According to our data, we propose the following model: when the estrogen receptor triggers the first transcriptional cycle, it induces demethylation of both lysines 9, a condition permissive for assembly of the transcriptional machinery. This step is followed by phosphorylation of serine 10 in the same histone that acts as a barrier to fast remethylation[14]. Successively, one of the two serines is dephosphorylated and the adjacent lysine can be, thus, remethylated, representing the basis for next cycles of demethylation by the specific demethylases with oxidation of nearby guanines that allow transcription[6]. We speculate that, leaving only one of two lysines 9 to be demethylated helps the machinery triggered by recruitment of ERα to find the right direction for transcription, as oxidation of guanines has been reported to have consequences also on DNA methylation in a strand-specific manner[15].
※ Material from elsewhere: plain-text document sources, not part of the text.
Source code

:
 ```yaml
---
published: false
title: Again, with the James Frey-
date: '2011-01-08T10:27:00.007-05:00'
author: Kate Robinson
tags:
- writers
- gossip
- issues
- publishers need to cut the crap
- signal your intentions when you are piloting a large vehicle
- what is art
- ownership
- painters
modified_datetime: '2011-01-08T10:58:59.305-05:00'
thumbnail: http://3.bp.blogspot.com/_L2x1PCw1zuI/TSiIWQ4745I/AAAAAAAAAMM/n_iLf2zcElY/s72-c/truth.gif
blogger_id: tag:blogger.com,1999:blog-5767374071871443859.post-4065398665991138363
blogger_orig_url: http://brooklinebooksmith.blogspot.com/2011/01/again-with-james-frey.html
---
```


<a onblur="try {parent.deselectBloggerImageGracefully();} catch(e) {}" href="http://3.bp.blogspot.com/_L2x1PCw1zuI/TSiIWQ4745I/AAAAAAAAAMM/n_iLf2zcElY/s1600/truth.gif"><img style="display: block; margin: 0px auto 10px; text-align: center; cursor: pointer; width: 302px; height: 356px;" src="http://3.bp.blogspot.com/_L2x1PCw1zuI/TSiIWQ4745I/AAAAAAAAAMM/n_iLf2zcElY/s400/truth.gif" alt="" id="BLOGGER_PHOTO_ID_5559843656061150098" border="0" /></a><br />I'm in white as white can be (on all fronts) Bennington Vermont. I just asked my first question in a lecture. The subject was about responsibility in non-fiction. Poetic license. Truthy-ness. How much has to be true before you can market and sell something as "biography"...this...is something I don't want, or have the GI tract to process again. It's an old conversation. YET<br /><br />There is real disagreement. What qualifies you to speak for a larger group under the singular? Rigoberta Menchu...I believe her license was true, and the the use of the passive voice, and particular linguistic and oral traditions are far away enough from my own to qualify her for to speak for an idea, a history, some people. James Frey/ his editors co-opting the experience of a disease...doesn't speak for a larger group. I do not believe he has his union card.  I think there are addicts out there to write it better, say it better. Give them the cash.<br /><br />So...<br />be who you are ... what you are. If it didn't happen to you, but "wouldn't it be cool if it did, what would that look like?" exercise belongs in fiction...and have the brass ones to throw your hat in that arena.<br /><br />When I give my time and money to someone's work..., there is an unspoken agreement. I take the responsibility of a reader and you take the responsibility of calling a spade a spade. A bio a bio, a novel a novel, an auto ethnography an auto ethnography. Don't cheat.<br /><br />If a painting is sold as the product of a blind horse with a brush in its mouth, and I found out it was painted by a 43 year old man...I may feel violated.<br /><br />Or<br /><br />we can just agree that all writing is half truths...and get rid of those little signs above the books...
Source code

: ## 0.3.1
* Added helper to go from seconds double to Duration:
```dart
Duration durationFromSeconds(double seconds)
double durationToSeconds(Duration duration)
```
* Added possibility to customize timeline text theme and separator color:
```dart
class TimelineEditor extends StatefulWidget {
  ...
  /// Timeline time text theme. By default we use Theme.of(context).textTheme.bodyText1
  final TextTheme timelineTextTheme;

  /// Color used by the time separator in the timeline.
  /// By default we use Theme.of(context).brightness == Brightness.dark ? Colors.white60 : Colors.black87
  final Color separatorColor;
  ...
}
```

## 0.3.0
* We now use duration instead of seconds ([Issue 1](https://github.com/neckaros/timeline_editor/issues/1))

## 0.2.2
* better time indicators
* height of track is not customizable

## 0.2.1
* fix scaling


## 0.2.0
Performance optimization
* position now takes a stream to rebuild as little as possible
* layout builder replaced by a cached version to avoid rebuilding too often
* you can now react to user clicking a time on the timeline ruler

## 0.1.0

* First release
In this study, we show the first example of histone asymmetry affecting the same residue subjected to modifications with an inverse effect on gene expression. Interestingly, the involved residue is the one that drives estrogen-induced transcription through generation of reactive oxygen species (ROS) triggered by its demethylation[6]. This model appears to be not restricted to the reported estrogen-responsive gene, as we have evidences that a very similar picture is present on the paradigmatic retinoic acid target gene cyp26A1. Incidentally, we remind that the two hormones have the opposite effect on cellular life and, then, we can imagine this as a more general phenomenon, by which cells should be able to respond quickly to cognate stimuli. We are aware that our data need further investigation at a genome-wide level and deeper analysis of the molecular mechanism elicited; however, we are persuaded that highlighting the existence of somatic nucleosomal asymmetry that, in particular, is characterized by two opposite marks deposited onto the same residue, could be significant per se.